Self-Taught Robot Is Ready to Seize Another Warehouse Job

A new robot uses computer vision and machine learning to break down pallets of boxes faster than human workers.

A keen-eyed new robot looks poised to snag an important everyday warehouse job.

Kinema Systems, a startup based in Menlo Park, California, has developed a robot capable of breaking down pallets of boxes no matter what size or shape they are or how they are packed together.

This is a routine job at thousands of large stores, warehouses, and shipping companies—the aftermath of goods making their way through the supply line to your front door.

The new robot uses a simple suction system to grab boxes, but it needs state-of-the-art computer vision and machine learning to figure out how to grab them. The machine does not need to be programmed at all—instead, it automatically calibrates itself and teaches itself how to break boxes down.

It might be trivial for a human to grab a box, but it is hard for a computer to know where one box ends and another begins, especially if the boxes are covered with labels and packing tape. And if the robot does not place its suction device at the center of a box, there is a risk it will drop it.

Sachin Chitta, founder and CEO of Kinema, says the robot uses a combination of 2-D and 3-D vision as well as learning in order to grab boxes from a pallet. The learning process also helps the robot deal with different environmental conditions such as changes in lighting. “As it picks things up, it builds a model of each box,” Chitta says. “And in the future, it can use that model to speed things up.”

The most difficult part of the process is figuring out how to grab the first box on a pallet, because everything is packed tightly together. Chitta refused to explain how the robot does that, saying it was its “secret sauce.” A new robot takes a few seconds to figure out how to pick up an unfamiliar box, and then it can grab the same box in less than a second in the future. It takes human workers about six seconds, on average, to grab a box from a pallet.

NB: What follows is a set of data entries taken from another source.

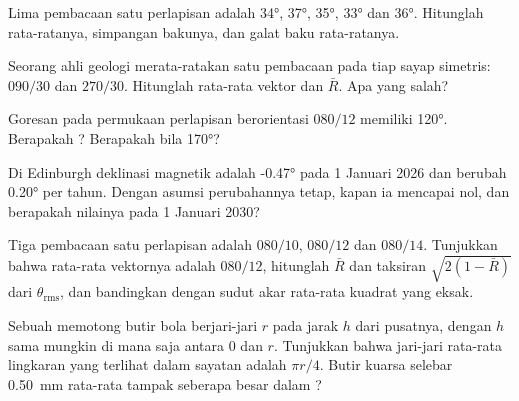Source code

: \begin{exercise}[$\star\star$]\label{exo:b1:field-lab-methods-1:5}
Lima pembacaan  satu perlapisan adalah \ang{34}, \ang{37}, \ang{35}, \ang{33} dan \ang{36}. Hitunglah rata-ratanya, simpangan bakunya, dan galat baku rata-ratanya.
\end{exercise}

\begin{exercise}[$\star\star$]\label{exo:b1:field-lab-methods-1:6}
Seorang ahli geologi merata-ratakan satu pembacaan pada tiap sayap  simetris: $090/30$ dan $270/30$. Hitunglah rata-rata vektor dan $\bar R$. Apa yang salah?
\end{exercise}

\begin{exercise}[$\star\star$]\label{exo:b1:field-lab-methods-1:7}
Goresan pada permukaan perlapisan berorientasi $080/12$ memiliki  \ang{120}. Berapakah ? Berapakah bila  \ang{170}?
\end{exercise}

\begin{exercise}[$\star\star$]\label{exo:b1:field-lab-methods-1:8}
Di Edinburgh deklinasi magnetik adalah \ang{-0.47} pada 1 Januari 2026 dan berubah \ang{+0.20} per tahun. Dengan asumsi perubahannya tetap, kapan ia mencapai nol, dan berapakah nilainya pada 1 Januari 2030?
\end{exercise}

\begin{exercise}[$\star\star$]\label{exo:b1:field-lab-methods-1:9}
Tiga pembacaan satu perlapisan adalah $080/10$, $080/12$ dan $080/14$. Tunjukkan bahwa rata-rata vektornya adalah $080/12$, hitunglah $\bar R$ dan taksiran $\sqrt{2(1 - \bar R)}$ dari $\theta_{\text{rms}}$, dan bandingkan dengan sudut akar rata-rata kuadrat yang eksak.
\end{exercise}

\begin{exercise}[$\star\star\star$]\label{exo:b1:field-lab-methods-1:10}
Sebuah  memotong butir bola berjari-jari $r$ pada jarak $h$ dari pusatnya, dengan $h$ sama mungkin di mana saja antara 0 dan $r$. Tunjukkan bahwa jari-jari rata-rata lingkaran yang terlihat dalam sayatan adalah $\pi r/4$. Butir kuarsa selebar \qty{0.50}{mm} rata-rata tampak seberapa besar dalam ?
\end{exercise}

Beyond breaking down pallets, Chitta says, the company plans to use similar technology to let robots manipulate unfamiliar objects, which could be valuable for many warehouse and factory tasks.

Machines capable of unpacking pallets already exist, but they typically rely on there being a standard shape and arrangement of boxes. Efforts to break down more complex pallets using robots have mostly relied on specialized labels to identify different shapes of items.

The company’s approach “could be very valuable in contemporary logistics, where the aim is to compress delivery time from days to hours,” says Ken Goldberg, a professor at the University of California, Berkeley, who specializes in robotics and machine learning.

Goldberg adds that the information learned by a robot could be shared with other systems, even ones in different facilities, something known as “cloud robotics” (see “Robots That Teach Each Other”). “If perception and motion data can be anonymized and shared across Kinema systems, this form of cloud robotics could yield extremely robust and efficient systems,” Goldberg says.